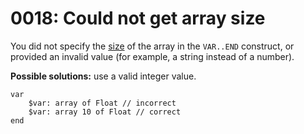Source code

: # 0018: Could not get array size

You did not specify the [size](../../coding/arrays.md#array-declaration) of the array in the `VAR..END` construct, or provided an invalid value \(for example, a string instead of a number\).

**Possible solutions:** use a valid integer value.

```text
var
    $var: array of Float // incorrect
    $var: array 10 of Float // correct
end
```

  


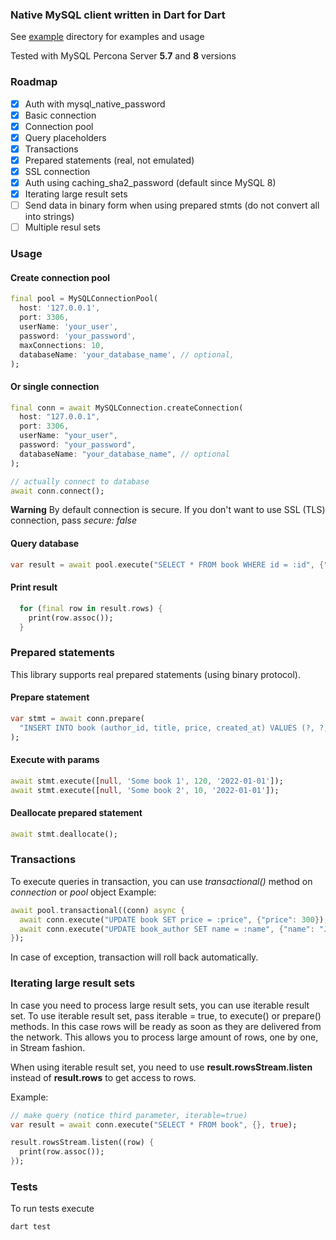 ### Native MySQL client written in Dart for Dart

See [example](example/) directory for examples and usage

Tested with MySQL Percona Server **5.7** and **8** versions

### Roadmap

* [x] Auth with mysql_native_password
* [x] Basic connection
* [x] Connection pool
* [x] Query placeholders
* [x] Transactions
* [x] Prepared statements (real, not emulated)
* [x] SSL connection
* [x] Auth using caching_sha2_password (default since MySQL 8)
* [x] Iterating large result sets
* [ ] Send data in binary form when using prepared stmts (do not convert all into strings)
* [ ] Multiple resul sets

### Usage

#### Create connection pool

```dart
final pool = MySQLConnectionPool(
  host: '127.0.0.1',
  port: 3306,
  userName: 'your_user',
  password: 'your_password',
  maxConnections: 10,
  databaseName: 'your_database_name', // optional,
);
```

#### Or single connection

```dart
final conn = await MySQLConnection.createConnection(
  host: "127.0.0.1",
  port: 3306,
  userName: "your_user",
  password: "your_password",
  databaseName: "your_database_name", // optional
);

// actually connect to database
await conn.connect();
```

**Warning**
By default connection is secure. If you don't want to use SSL (TLS) connection, pass *secure: false*

#### Query database

```dart
var result = await pool.execute("SELECT * FROM book WHERE id = :id", {"id": 1});
```

#### Print result
```dart
  for (final row in result.rows) {
    print(row.assoc());
  }
```

### Prepared statements

This library supports real prepared statements (using binary protocol).

#### Prepare statement

```dart
var stmt = await conn.prepare(
  "INSERT INTO book (author_id, title, price, created_at) VALUES (?, ?, ?, ?)",
);
```

#### Execute with params

```dart
await stmt.execute([null, 'Some book 1', 120, '2022-01-01']);
await stmt.execute([null, 'Some book 2', 10, '2022-01-01']);
```

#### Deallocate prepared statement

```dart
await stmt.deallocate();
```

### Transactions

To execute queries in transaction, you can use *transactional()* method on *connection* or *pool* object
Example:

```dart
await pool.transactional((conn) async {
  await conn.execute("UPDATE book SET price = :price", {"price": 300});
  await conn.execute("UPDATE book_author SET name = :name", {"name": "John Doe"});
});
```

In case of exception, transaction will roll back automatically.

### Iterating large result sets

In case you need to process large result sets, you can use iterable result set.
To use iterable result set, pass iterable = true, to execute() or prepare() methods.
In this case rows will be ready as soon as they are delivered from the network.
This allows you to process large amount of rows, one by one, in Stream fashion.

When using iterable result set, you need to use **result.rowsStream.listen** instead of **result.rows** to get access to rows.

Example:

```dart
// make query (notice third parameter, iterable=true)
var result = await conn.execute("SELECT * FROM book", {}, true);

result.rowsStream.listen((row) {
  print(row.assoc());
});
```

### Tests

To run tests execute

```bash
dart test
```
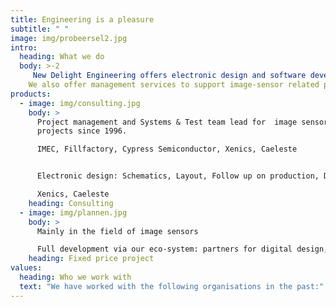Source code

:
 ```yaml
---
title: Engineering is a pleasure
subtitle: " "
image: img/probeersel2.jpg
intro:
  heading: What we do
  body: >-2
     New Delight Engineering offers electronic design and software development. We have over 15 years of experience in the realization of electro-optical solutions for image sensors: test systems and cameras, both in the visual and in the infrared wavelength ranges.
    We also offer management services to support image-sensor related projects in the domains of characterization, production testing, space qualification, space application and scientific measurement systems.
products:
  - image: img/consulting.jpg
    body: >
      Project management and Systems & Test team lead for  image sensor-related
      projects since 1996.

      IMEC, Fillfactory, Cypress Semiconductor, Xenics, Caeleste


      Electronic design: Schematics, Layout, Follow up on production, Debug, ..

      Xenics, Caeleste
    heading: Consulting
  - image: img/plannen.jpg
    body: >
      Mainly in the field of image sensors

      Full development via our eco-system: partners for digital design, software development and mechanical design. 
    heading: Fixed price project
values:
  heading: Who we work with
  text: "We have worked with the following organisations in the past:"
---
```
+===+
TASK STATEMENT: Among the records above, extract exactly the lines from the line with "#### Execute with params" to the line with "This allows you", both lines included, and leave out the rest.

RESPONSE BOX:
#### Execute with params

```dart
await stmt.execute([null, 'Some book 1', 120, '2022-01-01']);
await stmt.execute([null, 'Some book 2', 10, '2022-01-01']);
```

#### Deallocate prepared statement

```dart
await stmt.deallocate();
```

### Transactions

To execute queries in transaction, you can use *transactional()* method on *connection* or *pool* object
Example:

```dart
await pool.transactional((conn) async {
  await conn.execute("UPDATE book SET price = :price", {"price": 300});
  await conn.execute("UPDATE book_author SET name = :name", {"name": "John Doe"});
});
```

In case of exception, transaction will roll back automatically.

### Iterating large result sets

In case you need to process large result sets, you can use iterable result set.
To use iterable result set, pass iterable = true, to execute() or prepare() methods.
In this case rows will be ready as soon as they are delivered from the network.
This allows you to process large amount of rows, one by one, in Stream fashion.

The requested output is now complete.